The Canadian citizen will not be issued a visa, per se. Instead, they will be issued a multiple entry I-94 noting the date of initial classification and entry, and the date of expiration.

The employer can file to extend the TN visa status in the U.S. by filing an I-129 Petition for a Nonimmigrant Worker with the Nebraska Service Center. The petition-based filing fee is currently $325.00. Alternatively, the TN visa status can be extended at the border by the employee. The employee must appear at a Class A port of entry for readmission and pay the fee over again. An updated set of documentation will be required with either the stateside or the border extension process.

What are the specific requirements for a Mexican citizen?
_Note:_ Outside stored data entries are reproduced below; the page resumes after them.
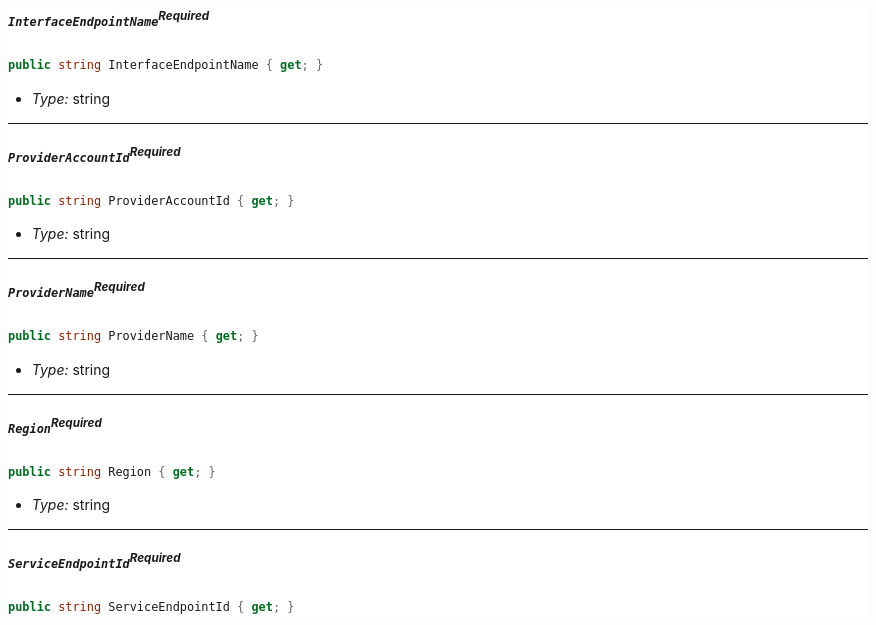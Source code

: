 ##### `InterfaceEndpointName`<sup>Required</sup> <a name="InterfaceEndpointName" id="@cdktf/provider-mongodbatlas.dataMongodbatlasStreamPrivatelinkEndpoint.DataMongodbatlasStreamPrivatelinkEndpoint.property.interfaceEndpointName"></a>

```csharp
public string InterfaceEndpointName { get; }
```

- *Type:* string

---

##### `ProviderAccountId`<sup>Required</sup> <a name="ProviderAccountId" id="@cdktf/provider-mongodbatlas.dataMongodbatlasStreamPrivatelinkEndpoint.DataMongodbatlasStreamPrivatelinkEndpoint.property.providerAccountId"></a>

```csharp
public string ProviderAccountId { get; }
```

- *Type:* string

---

##### `ProviderName`<sup>Required</sup> <a name="ProviderName" id="@cdktf/provider-mongodbatlas.dataMongodbatlasStreamPrivatelinkEndpoint.DataMongodbatlasStreamPrivatelinkEndpoint.property.providerName"></a>

```csharp
public string ProviderName { get; }
```

- *Type:* string

---

##### `Region`<sup>Required</sup> <a name="Region" id="@cdktf/provider-mongodbatlas.dataMongodbatlasStreamPrivatelinkEndpoint.DataMongodbatlasStreamPrivatelinkEndpoint.property.region"></a>

```csharp
public string Region { get; }
```

- *Type:* string

---

##### `ServiceEndpointId`<sup>Required</sup> <a name="ServiceEndpointId" id="@cdktf/provider-mongodbatlas.dataMongodbatlasStreamPrivatelinkEndpoint.DataMongodbatlasStreamPrivatelinkEndpoint.property.serviceEndpointId"></a>

```csharp
public string ServiceEndpointId { get; }
```
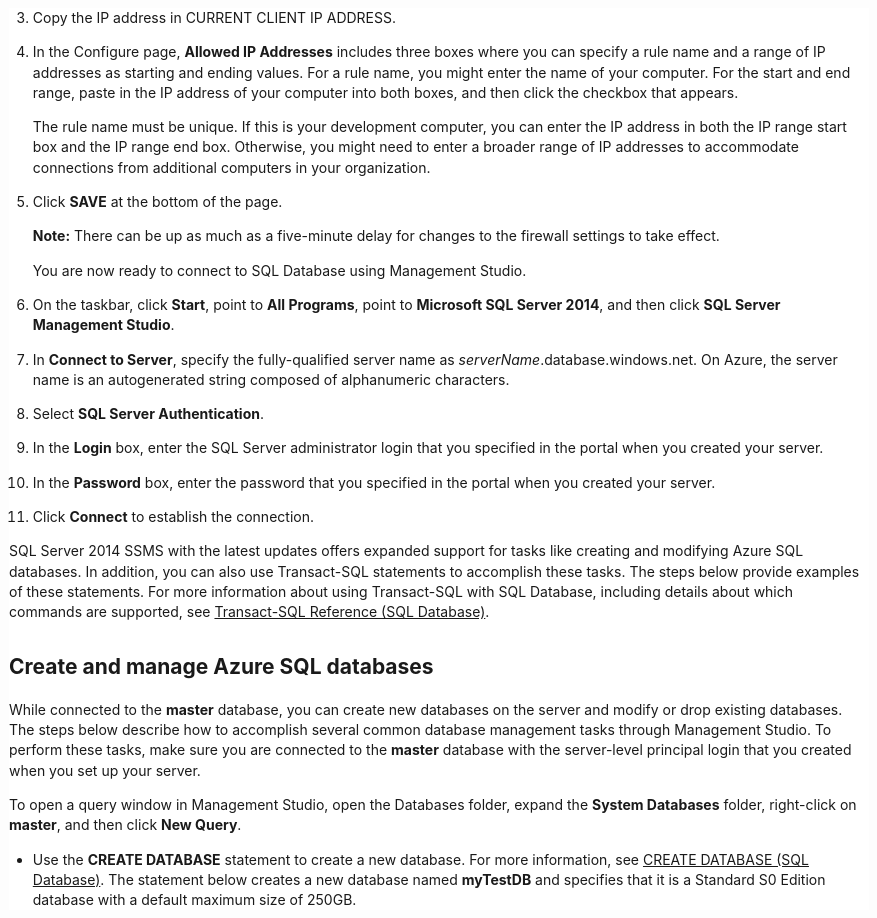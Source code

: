 3.  Copy the IP address in CURRENT CLIENT IP ADDRESS.

4.  In the Configure page, **Allowed IP Addresses** includes three boxes where you can specify a rule name and a range of IP addresses as starting and ending values. For a rule name, you might enter the name of your computer. For the start and end range, paste in the IP address of your computer into both boxes, and then click the checkbox that appears.

	The rule name must be unique. If this is your development computer, you can enter the IP address in both the IP range start box and the IP range end box. Otherwise, you might need to enter a broader range of IP addresses to accommodate connections from additional computers in your organization.
 
5. Click **SAVE** at the bottom of the page.

    **Note:** There can be up as much as a five-minute delay for changes
    to the firewall settings to take effect.

	You are now ready to connect to SQL Database using Management Studio.

1.  On the taskbar, click **Start**, point to **All Programs**, point to
    **Microsoft SQL Server 2014**, and then click **SQL Server
    Management Studio**.

2.  In **Connect to Server**, specify the fully-qualified
    server name  as *serverName*.database.windows.net. On Azure, the server name is an autogenerated string composed of alphanumeric characters.

3.  Select **SQL Server Authentication**.

4.  In the **Login** box, enter the SQL Server administrator login that you
    specified in the portal when you created  your server.

5.  In the **Password** box, enter the password that you specified in
    the portal when you created  your server.

8.  Click **Connect** to establish the connection.

SQL Server 2014 SSMS with the latest updates offers expanded support for tasks like
creating and modifying Azure SQL databases. In addition, you can also use
Transact-SQL statements to accomplish these tasks. The steps below
provide examples of these statements. For more information about using
Transact-SQL with SQL Database, including details about which commands are
supported, see [Transact-SQL Reference (SQL Database)](http://msdn.microsoft.com/zh-cn/library/bb510741.aspx).

## Create and manage Azure SQL databases

While connected to the **master** database, you can create new
databases on the server and modify or drop existing databases. The steps
below describe how to accomplish several common database management
tasks through Management Studio. To perform these tasks, make sure you are connected to the
**master** database with the server-level principal login that you
created when you set up your server.

To open a query window in Management Studio, open the Databases folder, expand the **System Databases** folder, right-click on **master**, and then click **New Query**.

-   Use the **CREATE DATABASE** statement to create a new database. For
    more information, see [CREATE DATABASE (SQL Database)](https://msdn.microsoft.com/zh-cn/library/dn268335.aspx). The statement below creates a new database named **myTestDB** and specifies that it is a Standard S0 Edition database with a default maximum size of 250GB.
Unlike Canadian citizens, Mexican citizens cannot apply for TN visa status at a port of entry. They must apply for their TN visa at a U.S. consular post abroad, and must undergo an interview. Each Mexican applicant for a TN visa must submit:

  • An online Nonimmigrant Visa Electronic Application, Form DS-160 found here;
  • A passport valid for travel to the U.S. with a validity date at least six month beyond the applicants intended period of stay;
  • One 2″ x 2″ photograph in digital format (a photograph is not required if applying in Mexico);
  • A letter of employment;
  • Proof of professional qualifications;
  • Proof of ability to meet license requirements, if required;
  • Evidence of nonimmigrant intent; and
  • A visa application fee of $190.00 U.S.
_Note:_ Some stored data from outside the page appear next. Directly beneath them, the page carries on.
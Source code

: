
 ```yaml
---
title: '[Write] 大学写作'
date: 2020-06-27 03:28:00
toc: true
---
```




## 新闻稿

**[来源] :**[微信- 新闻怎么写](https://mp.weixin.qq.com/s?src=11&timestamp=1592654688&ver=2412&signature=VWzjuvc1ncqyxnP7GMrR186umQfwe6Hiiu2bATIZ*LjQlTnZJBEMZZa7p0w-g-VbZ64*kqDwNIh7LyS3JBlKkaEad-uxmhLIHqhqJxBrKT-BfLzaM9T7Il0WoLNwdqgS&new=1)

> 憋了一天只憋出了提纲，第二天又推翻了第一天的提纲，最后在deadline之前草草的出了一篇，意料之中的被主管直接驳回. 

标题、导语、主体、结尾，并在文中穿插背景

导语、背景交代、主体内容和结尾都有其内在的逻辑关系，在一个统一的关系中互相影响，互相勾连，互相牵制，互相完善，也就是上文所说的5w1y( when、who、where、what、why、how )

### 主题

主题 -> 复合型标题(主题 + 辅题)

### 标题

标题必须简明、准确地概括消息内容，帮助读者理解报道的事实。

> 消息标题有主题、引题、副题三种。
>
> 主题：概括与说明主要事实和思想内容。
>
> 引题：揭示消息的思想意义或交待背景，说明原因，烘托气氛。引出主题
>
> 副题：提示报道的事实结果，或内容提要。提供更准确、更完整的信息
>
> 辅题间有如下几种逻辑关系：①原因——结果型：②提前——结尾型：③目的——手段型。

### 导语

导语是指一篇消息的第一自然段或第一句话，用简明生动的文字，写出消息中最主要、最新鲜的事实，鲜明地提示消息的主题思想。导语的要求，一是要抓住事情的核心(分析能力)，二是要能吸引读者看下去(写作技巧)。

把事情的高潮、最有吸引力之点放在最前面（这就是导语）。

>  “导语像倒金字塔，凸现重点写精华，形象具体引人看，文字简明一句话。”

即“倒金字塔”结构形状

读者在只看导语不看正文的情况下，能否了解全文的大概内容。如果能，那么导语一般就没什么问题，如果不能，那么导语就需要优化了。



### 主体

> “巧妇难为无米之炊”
Once a TN visa is issued to the Mexican citizen, s/he must appear at a port of entry to apply for admission. There is no fee for this process. The U.S. consulate has pre-adjudicated the application and found it sufficient, so this is not usually a difficult interaction. Still, applicants and their families are advised to bring evidence of intent to return to their home countries at the end of their authorized TN stay.

The employer can file to extend the TN visa status in the U.S. by filing an I-129 Petition for a Nonimmigrant Worker with the Nebraska Service Center. The petition-based filing fee is $325.00. Alternatively, the TN visa status can also be extended by departing the U.S. and reapplying for a TN visa at a U.S. consular post. The nonimmigrant visa application fee will be due again. The applicant must then appear at a Class A port of entry for readmission. An updated set of documentation will be required for the stateside or the consular extension process.